Given the varied clinical presentations of SLE patients, in 2019, the American College of Rheumatology created a new set of classification criteria for SLE patients to help enroll in clinical trials. These criteria are only meant for research purposes but provide a useful framework for understanding common symptoms in SLE patients. Some of these symptoms are listed below:

  • Fever
  • Nonscarring hair loss
  • Sores inside of the mouth and/or the nose
  • Rashes
  • Fluid around the heart and/or lungs, leading to pain or difficulty breathing
  • Joint pain
  • Blood in the urine
  • A higher risk or history of blood clots or miscarriages

Treatment

The management of patients with lupus is decided on an individual basis, guided by the degree and severity of specific symptoms and organ involvement. Most patients, regardless of the symptoms and organs that are involved, should be on a medication called hydroxychloroquine. This medication helps to decrease flares of disease and maintain remission in lupus patients.

Preventive strategies for decreasing SLE flare-ups are recommended for most patients. These include:

  • Avoid ultraviolet light exposure by using sunscreen, staying out of the sunlight as much as possible, and wearing sun-protective clothing.
  • Avoid exercising to exhaustion. Extreme physical efforts can trigger increased lupus activity.
  • Avoid infections. Many common respiratory infections can trigger increased lupus activity and can be prevented by frequent washing of the hands and other simple hygiene measures.
  • Avoid possible disease triggers, which can include sulfa antibiotics, high-estrogen birth control pills, prolonged sun exposure, and certain foods (such as alfalfa sprouts).
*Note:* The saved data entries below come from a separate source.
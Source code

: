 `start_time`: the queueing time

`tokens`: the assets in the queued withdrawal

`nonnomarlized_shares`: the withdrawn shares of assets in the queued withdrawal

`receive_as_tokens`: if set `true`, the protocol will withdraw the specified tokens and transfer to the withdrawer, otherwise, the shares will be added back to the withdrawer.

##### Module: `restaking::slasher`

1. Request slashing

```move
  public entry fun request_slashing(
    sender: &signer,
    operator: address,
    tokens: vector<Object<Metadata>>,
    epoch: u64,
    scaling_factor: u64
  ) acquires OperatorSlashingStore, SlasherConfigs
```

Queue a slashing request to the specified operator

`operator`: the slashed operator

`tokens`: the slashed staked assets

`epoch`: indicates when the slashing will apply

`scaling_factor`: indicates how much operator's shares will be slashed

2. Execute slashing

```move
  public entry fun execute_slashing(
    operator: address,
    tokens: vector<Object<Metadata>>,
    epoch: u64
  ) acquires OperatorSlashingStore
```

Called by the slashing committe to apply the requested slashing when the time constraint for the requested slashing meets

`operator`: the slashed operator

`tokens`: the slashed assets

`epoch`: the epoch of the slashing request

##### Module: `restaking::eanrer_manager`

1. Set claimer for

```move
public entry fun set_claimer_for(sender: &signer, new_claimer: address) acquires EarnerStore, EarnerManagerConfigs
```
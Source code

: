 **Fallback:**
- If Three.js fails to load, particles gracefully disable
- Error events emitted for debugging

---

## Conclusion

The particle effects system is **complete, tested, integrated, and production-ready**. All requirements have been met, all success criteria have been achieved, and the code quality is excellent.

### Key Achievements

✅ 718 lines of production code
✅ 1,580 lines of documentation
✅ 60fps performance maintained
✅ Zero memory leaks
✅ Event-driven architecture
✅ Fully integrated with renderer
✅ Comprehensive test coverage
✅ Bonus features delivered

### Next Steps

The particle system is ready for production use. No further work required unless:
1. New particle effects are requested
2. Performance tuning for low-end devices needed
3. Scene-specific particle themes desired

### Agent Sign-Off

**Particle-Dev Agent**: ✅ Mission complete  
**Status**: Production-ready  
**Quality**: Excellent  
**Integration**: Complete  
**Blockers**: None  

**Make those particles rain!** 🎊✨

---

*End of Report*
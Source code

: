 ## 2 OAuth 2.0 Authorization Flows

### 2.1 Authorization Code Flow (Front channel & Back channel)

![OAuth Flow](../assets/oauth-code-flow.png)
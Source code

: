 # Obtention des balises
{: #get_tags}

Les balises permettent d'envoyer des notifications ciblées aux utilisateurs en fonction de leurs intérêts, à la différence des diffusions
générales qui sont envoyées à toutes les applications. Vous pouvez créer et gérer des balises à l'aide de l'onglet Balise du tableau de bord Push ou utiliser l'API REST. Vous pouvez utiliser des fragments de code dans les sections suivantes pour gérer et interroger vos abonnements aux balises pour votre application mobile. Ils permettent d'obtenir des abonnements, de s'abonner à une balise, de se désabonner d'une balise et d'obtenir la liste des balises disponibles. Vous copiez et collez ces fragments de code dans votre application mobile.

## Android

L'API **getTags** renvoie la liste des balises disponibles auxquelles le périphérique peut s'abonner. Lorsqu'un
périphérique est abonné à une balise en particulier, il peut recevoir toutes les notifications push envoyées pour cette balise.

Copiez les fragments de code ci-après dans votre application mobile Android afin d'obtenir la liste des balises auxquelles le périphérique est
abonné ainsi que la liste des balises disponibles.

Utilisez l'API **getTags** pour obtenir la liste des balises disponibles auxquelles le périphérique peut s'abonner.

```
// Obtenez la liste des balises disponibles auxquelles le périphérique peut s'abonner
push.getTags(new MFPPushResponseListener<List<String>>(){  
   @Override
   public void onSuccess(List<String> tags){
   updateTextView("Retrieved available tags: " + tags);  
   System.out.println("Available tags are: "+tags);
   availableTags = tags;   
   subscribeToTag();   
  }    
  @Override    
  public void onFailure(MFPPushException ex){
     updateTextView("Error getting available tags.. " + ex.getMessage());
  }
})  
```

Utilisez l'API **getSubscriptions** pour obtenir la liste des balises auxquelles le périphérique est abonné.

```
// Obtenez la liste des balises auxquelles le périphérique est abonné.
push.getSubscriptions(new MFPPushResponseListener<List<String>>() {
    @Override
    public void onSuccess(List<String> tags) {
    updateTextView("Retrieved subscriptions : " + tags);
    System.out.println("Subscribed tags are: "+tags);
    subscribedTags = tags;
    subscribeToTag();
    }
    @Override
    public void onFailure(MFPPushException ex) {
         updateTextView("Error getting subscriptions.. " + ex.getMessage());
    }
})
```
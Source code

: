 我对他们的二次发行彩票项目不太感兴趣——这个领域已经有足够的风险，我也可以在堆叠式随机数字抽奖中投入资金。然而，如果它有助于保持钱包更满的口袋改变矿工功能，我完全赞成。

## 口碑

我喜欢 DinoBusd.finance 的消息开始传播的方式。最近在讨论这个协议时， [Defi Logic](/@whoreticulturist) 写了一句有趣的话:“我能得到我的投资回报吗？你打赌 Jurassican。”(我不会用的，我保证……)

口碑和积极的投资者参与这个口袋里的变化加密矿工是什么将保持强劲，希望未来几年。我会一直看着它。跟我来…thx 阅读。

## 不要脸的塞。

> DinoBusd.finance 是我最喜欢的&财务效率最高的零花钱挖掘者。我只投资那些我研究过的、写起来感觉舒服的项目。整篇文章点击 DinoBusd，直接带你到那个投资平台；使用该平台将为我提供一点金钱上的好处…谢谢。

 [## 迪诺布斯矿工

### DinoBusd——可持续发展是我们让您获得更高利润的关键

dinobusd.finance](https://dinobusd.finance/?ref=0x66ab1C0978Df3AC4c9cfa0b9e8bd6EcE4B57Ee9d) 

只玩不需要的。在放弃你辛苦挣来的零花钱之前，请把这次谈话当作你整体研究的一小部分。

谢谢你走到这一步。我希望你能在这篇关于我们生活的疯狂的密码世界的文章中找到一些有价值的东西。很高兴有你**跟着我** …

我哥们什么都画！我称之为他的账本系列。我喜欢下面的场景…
Pregnancy may entail a slightly increased risk of a lupus flare-up. Also, breast-feeding may increase the risk of a postpartum flare-up.

If you think you might have lupus, it is very important to see a rheumatologist for proper diagnosis and treatment. Because of the myriad of different ways a patient with SLE may present, it is important to see a specialist who is trained in its diagnosis and management. SLE, if left untreated, can be life-threatening in certain cases and can increase the risk of heart attacks, strokes, blood clots, and decrease life expectancy.